The most prevalent type of fragility fractures is osteoporotic vertebral fractures (OVFs). However, only a few studies have examined the relationship between anti-osteoporosis treatments and malignancy-related mortality following an OVF. The goal of this study is to determine the effect of anti-osteoporosis therapy on mortality in OVF patients with and without cancer.

Data from older people over the age of 65 who were hospitalised for OVFs between 1 January 2003 and 31 December 2018 were analysed retrospectively. A total of 6139 persons getting osteoporosis treatment and 28,950 who did not receive treatment were analysed, together with 2 sets of patients, comprising cancer patients (794) and cancer-free patients (5342), using anti-osteoporosis medication or not, in 1:1 propensity score-matched analyses. The hazard ratios (HRs) and 95% confidence intervals (CIs) were calculated.

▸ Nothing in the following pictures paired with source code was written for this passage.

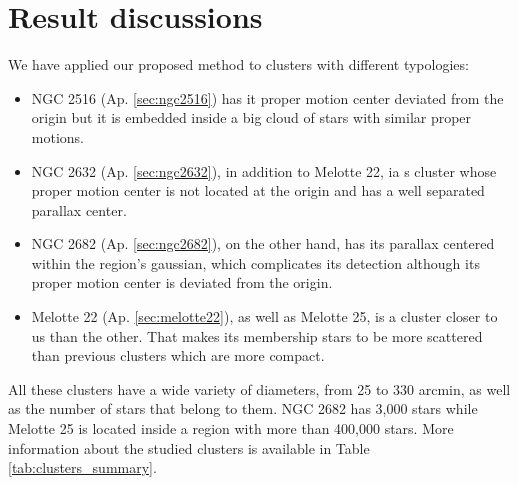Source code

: \documentclass[11pt,a4paper,english,twocolumn]{article}
\begin{document}
\section{Result discussions}

We have applied our proposed method to clusters with different typologies:

\begin{itemize}
  \item NGC 2516 (Ap. \ref{sec:ngc2516}) has it proper motion center deviated from the origin but
        it is embedded inside a big cloud of stars with similar proper motions.
  \item NGC 2632 (Ap. \ref{sec:ngc2632}), in addition to Melotte 22, ia s cluster whose proper motion center
        is not located at the origin and has a well separated parallax center.
  \item NGC 2682 (Ap. \ref{sec:ngc2682}), on the other hand, has its parallax centered within the region's gaussian,
        which complicates its detection although its proper motion center is deviated from the origin.
  \item Melotte 22 (Ap. \ref{sec:melotte22}), as well as Melotte 25, is a cluster closer to us than the other.
        That makes its membership stars to be more scattered than previous clusters which are more compact.
\end{itemize}

All these clusters have a wide variety of diameters, from 25 to 330 arcmin,
as well as the number of stars that belong to them. NGC 2682 has 3,000 stars
while Melotte 25 is located inside a region with more than 400,000 stars.
More information about the studied clusters is available in Table \ref{tab:clusters_summary}.

\begin{table}[htbp]
  \begin{center}
    \caption{Righ ascension, declination, radius and number of stars of studied clusters.
             The number of stars corresponds to those stars contained within a cone of center
             $(\alpha, \delta)$ and raius the cluster's radius multiplied by a factor of 1.5.}
    \label{tab:clusters_summary}
  \end{center}
\end{table}
\end{document}
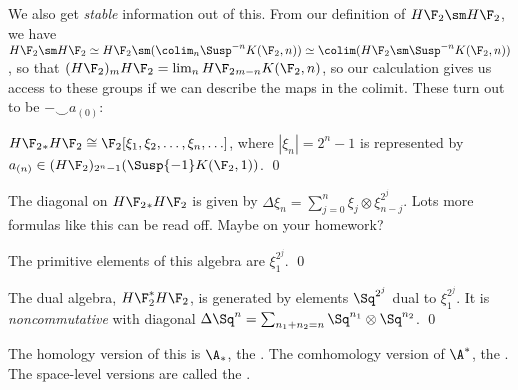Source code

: We also get \emph{stable} information out of this.  From our definition of $H\F_2 \sm H\F_2$, we have $H\F_2 \sm H\F_2 \simeq H\F_2 \sm (\colim_n \Susp^{-n} K(\F_2, n)) \simeq \colim (H\F_2 \sm \Susp^{-n} K(\F_2, n))$, so that $(H\F_2)_m H\F_2 = \lim_n H\F_2{}_{m-n} K(\F_2, n)$, so our calculation gives us access to these groups if we can describe the maps in the colimit.  These turn out to be $- \smile a_{(0)}$:
\begin{center}
\end{center}

\begin{corollary}
$H\F_2{}_* H\F_2 \cong \F_2[\xi_1, \xi_2, \ldots, \xi_n, \ldots]$, where $|\xi_n| = 2^n - 1$ is represented by $a_{(n)} \in (H\F_2)_{2^n-1}(\Susp{-1} K(\F_2, 1))$. \qed
\end{corollary}
The diagonal on $H\F_2{}_* H\F_2$ is given by $\Delta \xi_n = \sum_{j=0}^n \xi_j \otimes \xi_{n-j}^{2^j}$.  Lots more formulas like this can be read off.  Maybe on your homework?

\begin{corollary}
The primitive elements of this algebra are $\xi_1^{2^j}$. \qed
\end{corollary}

\begin{corollary}
The dual algebra, $H\F_2^* H\F_2$, is generated by elements $\Sq^{2^j}$ dual to $\xi_1^{2^j}$.  It is \emph{noncommutative} with diagonal $\Delta \Sq^n = \sum_{n_1 + n_2 = n} \Sq^{n_1} \otimes \Sq^{n_2}$. \qed
\end{corollary}

The homology version of this is $\A_*$, the .  The comhomology version of $\A^*$, the .  The space-level versions are called the .

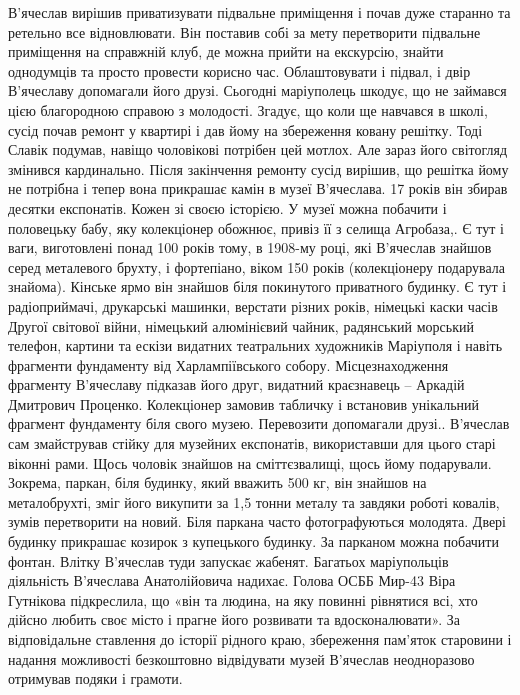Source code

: \begin{multicols}{2}
В'ячеслав вирішив приватизувати підвальне приміщення і почав дуже старанно та
ретельно все відновлювати. Він поставив собі за мету перетворити підвальне
приміщення на справжній клуб, де можна прийти на екскурсію, знайти однодумців
та просто провести корисно час. Облаштовувати і підвал, і двір В'ячеславу
допомагали його друзі. Сьогодні маріуполець шкодує, що не займався цією
благородною справою з молодості. Згадує, що коли ще навчався в школі, сусід
почав ремонт у квартирі і дав йому на збереження ковану решітку. Тоді Славік
подумав, навіщо чоловікові потрібен цей мотлох. Але зараз його світогляд
змінився кардинально. Після закінчення ремонту сусід вирішив, що решітка йому
не потрібна і тепер вона прикрашає камін в музеї В'ячеслава. 17 років він
збирав десятки експонатів. Кожен зі своєю історією. У музеї можна побачити і
половецьку бабу, яку колекціонер обожнює, привіз її з селища Агробаза,. Є тут і
ваги, виготовлені понад 100 років тому, в 1908-му році, які В'ячеслав знайшов
серед металевого брухту, і фортепіано, віком 150 років (колекціонеру подарувала
знайома). Кінське ярмо він знайшов біля покинутого приватного будинку. Є тут і
радіоприймачі, друкарські машинки, верстати різних років, німецькі каски часів
Другої світової війни, німецький алюмінієвий чайник, радянський морський
телефон, картини та ескізи видатних театральних художників Маріуполя і навіть
фрагменти фундаменту від Харлампіївського собору. Місцезнаходження фрагменту
В'ячеславу підказав його друг, видатний краєзнавець – Аркадій Дмитрович
Проценко.  Колекціонер замовив табличку і встановив унікальний фрагмент
фундаменту біля свого музею. Перевозити допомагали друзі.. В'ячеслав сам
змайстрував стійку для музейних експонатів, використавши для цього старі
віконні рами. Щось чоловік знайшов на сміттєзвалищі, щось йому подарували.
Зокрема, паркан, біля будинку, який вважить 500 кг, він знайшов на
металобрухті, зміг його викупити за 1,5 тонни металу та завдяки роботі ковалів,
зумів перетворити на новий. Біля паркана часто фотографуються молодята. Двері
будинку прикрашає козирок з купецького будинку. За парканом можна побачити
фонтан. Влітку В'ячеслав туди запускає жабенят. Багатьох маріупольців
діяльність В'ячеслава Анатолійовича надихає. Голова ОСББ Мир-43 Віра Гутнікова
підкреслила, що «він та людина, на яку повинні рівнятися всі, хто дійсно любить
своє місто і прагне його розвивати та вдосконалювати». За відповідальне
ставлення до історії рідного краю, збереження пам'яток старовини і надання
можливості безкоштовно відвідувати музей В'ячеслав  неодноразово отримував
подяки і грамоти. 


\end{multicols}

In all, 35,089 patients with OVFs were included in the population; 29,931 people (85.3%) were women, and the mean (standard deviation) age was 78.13 (9.27) years. Overall survival was considerably higher in those undergoing osteoporosis therapy. This was true both for those without cancer (adjusted HR 0.55; 95% CI 0.51-0.59; P<.0001) as well as those with cancer (adjusted HR 0.72; 95% CI 0.62-0.84; P<.0001). Even among cancer patients, those who received anti-osteoporotic drugs had a lower mortality rate than those who did not.

Our findings suggest that anti-osteoporosis therapy should be initiated regardless of the presence of cancer in the elderly, as it increases survival following OVFs.

Fragility fractures occur because of low-impact trauma or even spontaneously in individuals with osteoporosis. Caring for older persons with fragility fractures can present several challenges due to the unique needs and vulnerabilities of this population. Older individuals commonly have multiple medical conditions, such as osteoporosis, arthritis, cardiovascular diseases, and diabetes. These comorbidities can complicate fracture management and increase the risk of complications. Fracture repair through surgery may be more complex in older patients due to poor bone quality, decreased tissue elasticity, and higher chances of anesthesia complications. In addition, mobility and functional limitations post-fracture are highly prevalent in this population, affecting their independence and increasing their risk of institutionalization. Addressing these challenges requires a multidisciplinary approach involving orthopedic surgeons, geriatricians, physical and rehabilitation physicians, physiotherapists, occupational therapists, dieticians, social workers, and caregivers. Preventive measures, such as fall prevention strategies and osteoporosis management, can also play a vital role in reducing the incidence of fragility fractures in older persons.